Work task: From the first line of the entries below, reproduce everything exactly through the line with "these kings made", and nothing more.

= Beginning of Section =

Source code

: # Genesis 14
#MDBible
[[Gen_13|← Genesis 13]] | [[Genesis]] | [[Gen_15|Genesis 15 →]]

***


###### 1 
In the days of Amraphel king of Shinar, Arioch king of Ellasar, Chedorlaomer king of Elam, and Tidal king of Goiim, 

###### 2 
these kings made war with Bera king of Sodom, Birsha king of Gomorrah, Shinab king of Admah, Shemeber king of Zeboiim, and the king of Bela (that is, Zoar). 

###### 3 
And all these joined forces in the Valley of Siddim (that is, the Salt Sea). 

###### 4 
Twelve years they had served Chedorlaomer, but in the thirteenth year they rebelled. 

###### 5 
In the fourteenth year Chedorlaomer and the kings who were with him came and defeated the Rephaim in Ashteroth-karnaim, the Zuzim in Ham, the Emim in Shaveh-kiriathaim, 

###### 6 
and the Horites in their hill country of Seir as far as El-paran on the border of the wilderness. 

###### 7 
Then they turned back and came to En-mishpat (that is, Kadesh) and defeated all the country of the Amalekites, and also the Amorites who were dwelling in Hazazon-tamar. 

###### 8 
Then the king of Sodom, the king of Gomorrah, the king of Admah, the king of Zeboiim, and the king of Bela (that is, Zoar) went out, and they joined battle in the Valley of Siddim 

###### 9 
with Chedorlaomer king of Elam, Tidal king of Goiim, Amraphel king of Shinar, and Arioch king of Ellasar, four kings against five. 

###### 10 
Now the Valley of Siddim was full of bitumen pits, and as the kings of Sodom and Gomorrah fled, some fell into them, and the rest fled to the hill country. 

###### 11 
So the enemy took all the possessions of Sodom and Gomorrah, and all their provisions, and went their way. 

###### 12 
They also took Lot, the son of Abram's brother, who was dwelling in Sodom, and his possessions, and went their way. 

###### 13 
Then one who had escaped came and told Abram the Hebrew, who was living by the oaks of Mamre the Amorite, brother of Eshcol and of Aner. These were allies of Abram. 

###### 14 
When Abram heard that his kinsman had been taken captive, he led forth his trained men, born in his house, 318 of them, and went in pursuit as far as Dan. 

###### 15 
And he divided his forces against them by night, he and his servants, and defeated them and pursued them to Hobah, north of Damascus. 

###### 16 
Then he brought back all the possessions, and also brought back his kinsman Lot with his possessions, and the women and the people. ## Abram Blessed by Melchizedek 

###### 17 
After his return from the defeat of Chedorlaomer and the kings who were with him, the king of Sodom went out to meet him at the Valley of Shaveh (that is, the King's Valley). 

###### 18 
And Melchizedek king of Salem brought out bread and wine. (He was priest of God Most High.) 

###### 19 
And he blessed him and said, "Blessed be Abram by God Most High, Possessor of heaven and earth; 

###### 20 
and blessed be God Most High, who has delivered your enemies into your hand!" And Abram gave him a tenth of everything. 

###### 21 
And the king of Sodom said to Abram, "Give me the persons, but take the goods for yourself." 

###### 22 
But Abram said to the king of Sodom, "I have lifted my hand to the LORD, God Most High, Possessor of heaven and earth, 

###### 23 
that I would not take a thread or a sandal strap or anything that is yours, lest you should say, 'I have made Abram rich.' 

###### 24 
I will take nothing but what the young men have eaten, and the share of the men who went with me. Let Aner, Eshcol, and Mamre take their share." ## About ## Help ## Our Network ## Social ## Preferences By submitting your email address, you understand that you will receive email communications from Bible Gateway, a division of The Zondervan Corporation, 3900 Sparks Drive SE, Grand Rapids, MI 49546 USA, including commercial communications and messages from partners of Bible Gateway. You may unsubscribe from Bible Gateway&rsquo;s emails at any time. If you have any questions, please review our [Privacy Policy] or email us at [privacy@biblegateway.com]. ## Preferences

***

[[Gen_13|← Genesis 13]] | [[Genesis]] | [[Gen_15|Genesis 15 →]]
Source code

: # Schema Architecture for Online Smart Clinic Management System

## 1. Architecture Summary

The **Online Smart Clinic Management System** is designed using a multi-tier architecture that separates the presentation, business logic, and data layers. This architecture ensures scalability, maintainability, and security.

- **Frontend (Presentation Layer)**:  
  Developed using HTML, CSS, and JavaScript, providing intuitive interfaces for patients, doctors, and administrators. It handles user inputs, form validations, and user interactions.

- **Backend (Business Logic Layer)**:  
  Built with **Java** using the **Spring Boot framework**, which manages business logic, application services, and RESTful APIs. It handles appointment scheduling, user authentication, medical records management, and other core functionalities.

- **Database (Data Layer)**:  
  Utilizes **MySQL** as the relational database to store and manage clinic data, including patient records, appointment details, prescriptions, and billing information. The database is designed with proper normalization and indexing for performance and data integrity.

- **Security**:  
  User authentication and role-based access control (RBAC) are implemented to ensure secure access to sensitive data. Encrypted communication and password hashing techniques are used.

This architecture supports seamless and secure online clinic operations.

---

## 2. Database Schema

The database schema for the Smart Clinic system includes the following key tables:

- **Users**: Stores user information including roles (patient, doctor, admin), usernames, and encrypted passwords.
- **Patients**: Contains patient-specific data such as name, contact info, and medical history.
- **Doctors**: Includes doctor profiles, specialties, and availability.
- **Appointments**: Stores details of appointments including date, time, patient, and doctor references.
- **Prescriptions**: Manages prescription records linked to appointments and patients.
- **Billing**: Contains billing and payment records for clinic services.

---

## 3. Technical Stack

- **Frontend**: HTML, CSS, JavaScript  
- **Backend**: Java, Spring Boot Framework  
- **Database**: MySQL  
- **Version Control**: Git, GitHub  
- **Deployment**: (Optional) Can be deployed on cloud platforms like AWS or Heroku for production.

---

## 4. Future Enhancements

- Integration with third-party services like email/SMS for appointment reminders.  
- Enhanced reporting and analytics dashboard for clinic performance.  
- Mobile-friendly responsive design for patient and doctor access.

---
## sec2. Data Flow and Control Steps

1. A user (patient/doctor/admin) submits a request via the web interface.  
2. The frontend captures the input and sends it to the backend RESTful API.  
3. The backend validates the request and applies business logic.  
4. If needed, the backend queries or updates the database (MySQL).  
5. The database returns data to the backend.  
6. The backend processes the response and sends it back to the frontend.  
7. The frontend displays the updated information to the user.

= End of Section =

Response to this exercise:
Source code

: # Genesis 14
#MDBible
[[Gen_13|← Genesis 13]] | [[Genesis]] | [[Gen_15|Genesis 15 →]]

***


###### 1 
In the days of Amraphel king of Shinar, Arioch king of Ellasar, Chedorlaomer king of Elam, and Tidal king of Goiim, 

###### 2 
these kings made war with Bera king of Sodom, Birsha king of Gomorrah, Shinab king of Admah, Shemeber king of Zeboiim, and the king of Bela (that is, Zoar). 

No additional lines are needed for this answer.